Some time I ago I posted about my clandestine campaign to get my family interested in computer gaming. All my attempts to introduce my beautiful wife and beautiful daughters to the joys of first person shooters or war strategy games seemed doomed to failure. Things looked slightly more promising on the MMORPG front - my wife was particularly tickled when she realised you could flirt with other players and still fondly remembers the time when her sylph like night elf priest (level 2) was chatted up by a passing muscle bound warrior (level 3 and a pimply adolescent no doubt). The shine soon wore off however when the girls realised that the whole point of WOW and similar role playing games was to kill things or be killed yourself. In fact that pretty much sums up the whole point of just about every game in my collection. I was stunned therefore when a friend of my girls introduced them to the web based online game Club Penguin and they loved it. It is an MMORPG or at least I am calling it one. It doesn't have any dragons but it is massively multiplayer (perhaps a dozen servers with lots of players on each server), it is a role playing game (you play the role of a penguin). It has a monthly subscription for heaven's sake with quests (ie mini-games) and character progression (you get to buy different outfits). Paradoxically my wife despite resisting my attempts to interest her in more adult computer games has also taken to this in a big way. Late at night she can often be found sneaking into her computer logging into one of our daughters accounts to play a few games of Jet Pack Adventure (purely to earn penguin credits for the kids of course!).
Am I pleased that my daughters have discovered their own interest in a hobby which means so much to me? Of course I am but there is a price to be paid for this shared enthusiasm. When I come home from work looking forward to crashing out in a virtual world of Elves, Dwarves and Goblins I find I cannot get at a computer. We have two desktops but we also have two daughters. I have resorted to dragging out an old laptop which has just about enough horsepower to play ineternet games but even so I am scuppered if my wife needs to use her machine for something.

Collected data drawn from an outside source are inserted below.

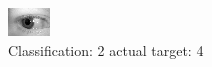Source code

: \begin{figure}[h!]
\begin{center}
\includegraphics[width=0.60\columnwidth]{figures/ID793_class_2_target_4.png}
\end{center}
\caption{ Classification: 2 actual target: 4}
\label{fig:ID793_class_2_target_4}
\end{figure}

After all what would you do if you went to log in to Lord of The Rings Online and found a beautiful eight year old sitting at your keyboard obviously engrossed . I guess you would do what I do: wait till bedtime, hoping that perhaps she will relinquish her seat to allow you to earn her extra credits by pwning one of those mini-games. Who am I kidding she already plays most of those games better than I do. I am still the family champ at Puffle Roundup though!